L’oxydation sur la Lune : d’où provient-elle ?
Des missions dédiées à l’analyse de échantillons de poussière lunaire ont révélé des traces d’oxyde. Ce phénomène, où le fer contenu dans le régolithe s’oxyde, n’est pas sans rappeler les couverts de votre cuisine qui deviennent ternis avec le temps. La présence d’oxyde sur notre satellite naturel est peu commune, car, comme son nom l’indique, il nécessite de l’oxygène pour se former. Or, la Lune ne possède pas d’atmosphère, mais une fine exosphère dépourvue d’oxygène. Alors, d’où provient cet oxyde ? Une équipe de chercheurs des universités de Macao et de Boston s’est penchée sur cette question intrigante et a découvert un lien surprenant : la Terre.

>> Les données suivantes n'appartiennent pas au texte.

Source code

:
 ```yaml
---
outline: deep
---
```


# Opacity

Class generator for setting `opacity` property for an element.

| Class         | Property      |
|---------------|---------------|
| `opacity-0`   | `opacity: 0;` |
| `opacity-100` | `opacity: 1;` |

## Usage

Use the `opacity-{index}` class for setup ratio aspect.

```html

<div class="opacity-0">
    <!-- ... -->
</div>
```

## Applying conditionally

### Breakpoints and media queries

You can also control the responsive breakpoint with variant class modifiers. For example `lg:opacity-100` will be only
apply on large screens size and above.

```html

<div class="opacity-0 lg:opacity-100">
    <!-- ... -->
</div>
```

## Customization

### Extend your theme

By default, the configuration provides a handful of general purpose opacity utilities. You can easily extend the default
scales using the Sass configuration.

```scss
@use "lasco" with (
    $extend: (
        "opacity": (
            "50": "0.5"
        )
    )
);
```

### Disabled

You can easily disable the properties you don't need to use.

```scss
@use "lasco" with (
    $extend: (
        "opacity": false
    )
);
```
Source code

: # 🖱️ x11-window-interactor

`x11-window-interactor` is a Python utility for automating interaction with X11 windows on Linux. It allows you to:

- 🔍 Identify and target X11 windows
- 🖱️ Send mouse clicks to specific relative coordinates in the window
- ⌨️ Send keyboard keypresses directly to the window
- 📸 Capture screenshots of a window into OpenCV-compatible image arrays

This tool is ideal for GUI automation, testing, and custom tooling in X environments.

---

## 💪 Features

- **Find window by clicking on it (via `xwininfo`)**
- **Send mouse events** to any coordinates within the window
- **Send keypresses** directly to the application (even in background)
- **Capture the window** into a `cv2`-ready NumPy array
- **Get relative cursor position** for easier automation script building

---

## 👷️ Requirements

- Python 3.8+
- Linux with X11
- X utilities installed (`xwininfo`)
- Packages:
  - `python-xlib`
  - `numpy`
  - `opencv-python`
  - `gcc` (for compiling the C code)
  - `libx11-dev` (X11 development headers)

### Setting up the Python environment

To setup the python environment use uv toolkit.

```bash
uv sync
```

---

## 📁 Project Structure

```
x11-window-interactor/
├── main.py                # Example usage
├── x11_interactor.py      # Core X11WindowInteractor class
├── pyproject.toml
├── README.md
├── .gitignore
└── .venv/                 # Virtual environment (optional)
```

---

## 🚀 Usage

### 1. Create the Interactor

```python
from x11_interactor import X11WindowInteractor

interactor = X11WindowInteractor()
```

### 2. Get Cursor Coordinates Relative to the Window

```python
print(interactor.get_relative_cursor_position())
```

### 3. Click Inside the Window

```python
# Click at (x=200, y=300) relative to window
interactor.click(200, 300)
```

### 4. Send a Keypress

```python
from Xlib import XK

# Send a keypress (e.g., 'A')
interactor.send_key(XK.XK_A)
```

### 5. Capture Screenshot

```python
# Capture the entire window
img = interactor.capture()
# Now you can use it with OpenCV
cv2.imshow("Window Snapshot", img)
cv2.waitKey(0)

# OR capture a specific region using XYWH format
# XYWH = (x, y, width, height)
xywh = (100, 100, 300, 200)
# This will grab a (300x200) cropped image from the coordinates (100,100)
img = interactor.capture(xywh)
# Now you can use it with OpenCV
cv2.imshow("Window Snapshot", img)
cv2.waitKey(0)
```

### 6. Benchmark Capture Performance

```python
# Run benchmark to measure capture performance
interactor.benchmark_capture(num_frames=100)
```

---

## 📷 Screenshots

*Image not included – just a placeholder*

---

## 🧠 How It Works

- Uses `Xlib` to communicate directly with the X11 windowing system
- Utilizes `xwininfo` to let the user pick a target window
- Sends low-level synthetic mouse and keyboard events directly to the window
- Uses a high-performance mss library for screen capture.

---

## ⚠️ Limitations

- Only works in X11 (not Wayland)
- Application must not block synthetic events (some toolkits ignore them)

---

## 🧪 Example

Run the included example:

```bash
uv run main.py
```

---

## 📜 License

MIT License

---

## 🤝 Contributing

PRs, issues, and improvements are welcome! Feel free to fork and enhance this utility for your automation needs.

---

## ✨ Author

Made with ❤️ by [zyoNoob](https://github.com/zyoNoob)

L’oxygène responsable de la formation de l’oxyde sur la Lune provient véritablement de notre planète. Cela semble surprenant, car le vent solaire, qui contient des particules, est censé inhiber de tels processus. Les chercheurs ont expliqué pourquoi le vent solaire n’entrave pas cette oxydation et ont analysé les implications de cette découverte pour mieux comprendre les interactions entre la Terre et son unique satellite.
Pourquoi y a-t-il de l’oxyde sur la Lune ?
Le type d’oxyde de fer trouvé sur la Lune est connu sous le nom de hematite. L’oxyde se forme par un processus d’oxydation où un métal, ici le fer, perd des électrons en réagissant avec l’oxygène. En opposition, on trouve la réduction, où le métal gagne des électrons en contact avec l’hydrogène.
Bien que la Lune manque d’oxygène, elle est exposée aux vents solaires riches en hydrogène. Logiquement, si de l’oxygène atteignait le fer de la poussière lunaire, le vent solaire aurait dû bloquer l’oxydation. Or, la présence d’hematite montre que ce n’est pas le cas. C’est pourquoi les chercheurs ont décidé de simuler les conditions lunaires.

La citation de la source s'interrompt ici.